▶ [GIVEN DATA]
+ + + + +

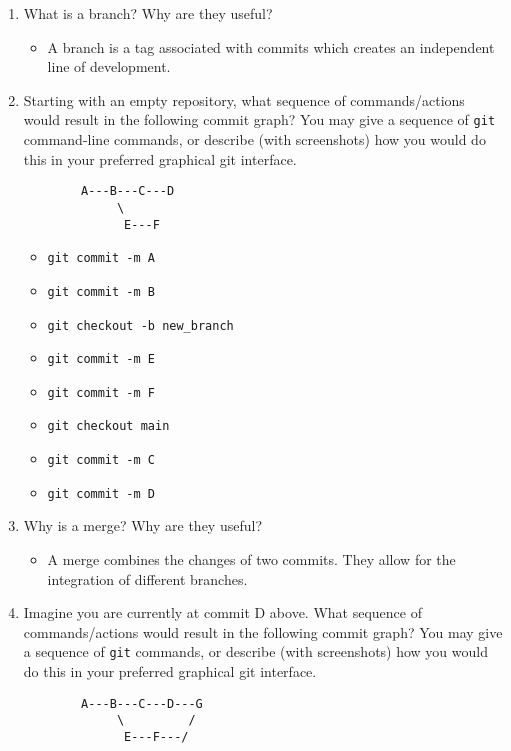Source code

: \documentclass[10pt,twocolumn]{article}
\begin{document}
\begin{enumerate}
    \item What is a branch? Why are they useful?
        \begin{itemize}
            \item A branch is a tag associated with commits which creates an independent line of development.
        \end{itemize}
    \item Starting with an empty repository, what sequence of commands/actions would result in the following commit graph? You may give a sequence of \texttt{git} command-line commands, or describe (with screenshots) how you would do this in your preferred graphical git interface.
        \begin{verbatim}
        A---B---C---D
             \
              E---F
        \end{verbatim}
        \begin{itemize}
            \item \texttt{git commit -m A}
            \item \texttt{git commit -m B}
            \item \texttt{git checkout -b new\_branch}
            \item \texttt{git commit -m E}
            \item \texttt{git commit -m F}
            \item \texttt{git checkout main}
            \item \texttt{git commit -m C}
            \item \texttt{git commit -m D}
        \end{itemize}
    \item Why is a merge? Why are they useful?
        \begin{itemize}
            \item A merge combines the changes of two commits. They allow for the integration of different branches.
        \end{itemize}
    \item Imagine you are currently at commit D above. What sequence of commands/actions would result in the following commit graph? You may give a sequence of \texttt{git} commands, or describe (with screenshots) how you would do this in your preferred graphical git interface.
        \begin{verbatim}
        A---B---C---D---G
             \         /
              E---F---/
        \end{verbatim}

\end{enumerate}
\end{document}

+ + + + +

▶ [YOUR GOAL]
Every line holding the word "merge" should be copied out of the records above.

▶ [TASK ANSWER]
    \item Why is a merge? Why are they useful?
            \item A merge combines the changes of two commits. They allow for the integration of different branches.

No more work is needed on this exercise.